Natalie Perman studies English and German at St John’s College, Oxford. She is a 2017 and 2018 winning and commended Foyle Young Poet and has won the Forward Student Critics’ Award as well as the Mapleton-Bree prize 2020 for work in the creative arts. She has been published with the Poetry Society such as as first-prize winner of the ‘The Poetics of the Archive’ and ‘Civilisation and Its Discontents’ challenges on Young Poets Network. She has served as Editor-in-chief of the Oxford Review of Books and is a current Deputy Editor of The Isis Magazine, the longest-running student magazine in the UK, a Poetry Reader for The Adroit Journal and Oxford Editor of The Mays Anthology. She is published or is forthcoming with bath magg, The White Review and The ASH, among others.
New Voices First Pamphlet Award winner 2021
Natalie won her Award in our New Voices competition in 2021. Her first collection, Cataclysm, is due to be published as a pamphlet by Frosted Fire in the Autumn.
Below are two poems from Natalie’s forthcoming pamphlet Cataclysm
The Poem in the Locket
Winner of the ‘Bloodaxe Archive Challenge #1’ on Young Poets Network
After ‘The Photo in the Locket (For Louise)’ by Jackie Kay
There are things I don’t tell her
private things, words eaten
in sleeping bookshelves,
a waitress watering plastic flowers.
My new friends speak fast
write less often; they come over
and strip the sheets, leave the house
bare. We smile and eat alone
rushing through stages of life
in torpor. In a film they carried
powdered sugar in urns like ashes `
and I stopped having sugar cubes.
Once I bought an egg that was not
all yolk; I cried in the laundry machine.

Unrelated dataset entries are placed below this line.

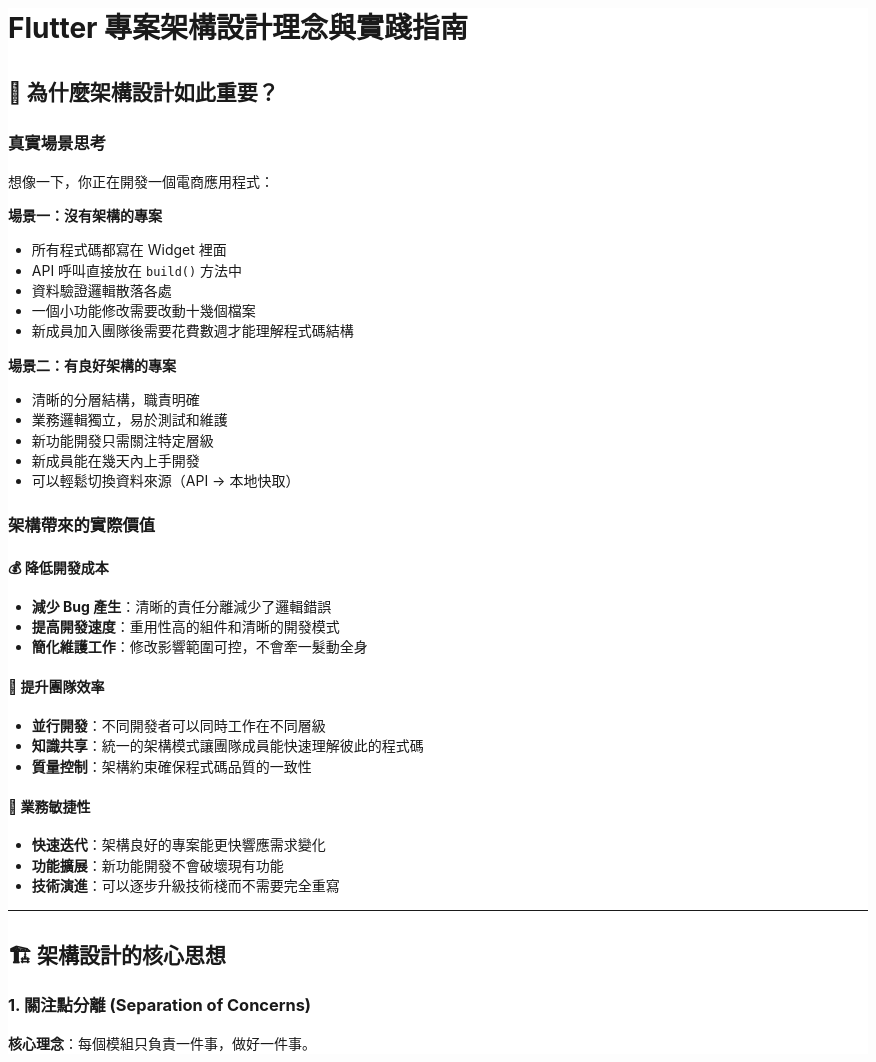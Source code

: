 # Flutter 專案架構設計理念與實踐指南

## 🎯 為什麼架構設計如此重要？

### 真實場景思考

想像一下，你正在開發一個電商應用程式：

**場景一：沒有架構的專案**

- 所有程式碼都寫在 Widget 裡面
- API 呼叫直接放在 `build()` 方法中
- 資料驗證邏輯散落各處
- 一個小功能修改需要改動十幾個檔案
- 新成員加入團隊後需要花費數週才能理解程式碼結構

**場景二：有良好架構的專案**

- 清晰的分層結構，職責明確
- 業務邏輯獨立，易於測試和維護
- 新功能開發只需關注特定層級
- 新成員能在幾天內上手開發
- 可以輕鬆切換資料來源（API → 本地快取）

### 架構帶來的實際價值

#### 💰 **降低開發成本**

- **減少 Bug 產生**：清晰的責任分離減少了邏輯錯誤
- **提高開發速度**：重用性高的組件和清晰的開發模式
- **簡化維護工作**：修改影響範圍可控，不會牽一髮動全身

#### 👥 **提升團隊效率**

- **並行開發**：不同開發者可以同時工作在不同層級
- **知識共享**：統一的架構模式讓團隊成員能快速理解彼此的程式碼
- **質量控制**：架構約束確保程式碼品質的一致性

#### 🚀 **業務敏捷性**

- **快速迭代**：架構良好的專案能更快響應需求變化
- **功能擴展**：新功能開發不會破壞現有功能
- **技術演進**：可以逐步升級技術棧而不需要完全重寫

------

## 🏗️ 架構設計的核心思想

### 1. 關注點分離 (Separation of Concerns)

**核心理念**：每個模組只負責一件事，做好一件事。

I’m ashamed I haven’t kept this.
I dream of dressing moments up absurdly
in silk and crimson; but I search in circles
for the bus and keep missing it. I want
to show hummingbirds flickering in and out
of view sipping sweet sugar-water and swooning
not when I ran into shallow water and was
submerged. Not even the clouds rippled.
I want to have some physical remembrance;
a black and white orange carved
the shape of my grandmother
an ode to my grandfather’s depression
his rage engraved in a cherry pit.
I forget things. Sometimes I see
the steps to the old house shining
like a clavicle, green buzzing like
In the locket I’m in the waiting room again.
It smells of instant coffee and printer
paper and the stairs keep stretching further
upwards. The doctor congratulates me
on my recovery and the stairs. The room
only has two walls. He’s trying to release me
but the file has been
forgotten, the papers
The Disappearing Act/performed to mediocre success/not a scatter of applause but/the groan of a classroom losing one more/as the desk had a line of sweat/where your hands had been/polystyrene pants on the carpet/like in a dream where you are only half-dressed/and we folded cardboard chairs/into suitcases of worn leather/Oxfam tokens and the badge from when you volunteered/at the local museum/which served cake that coated the tongue like butter or/ash/if your life was a movie it was/an indie production/spending far over budget/Marvel or Disney or Pixar/sponsoring an empty space.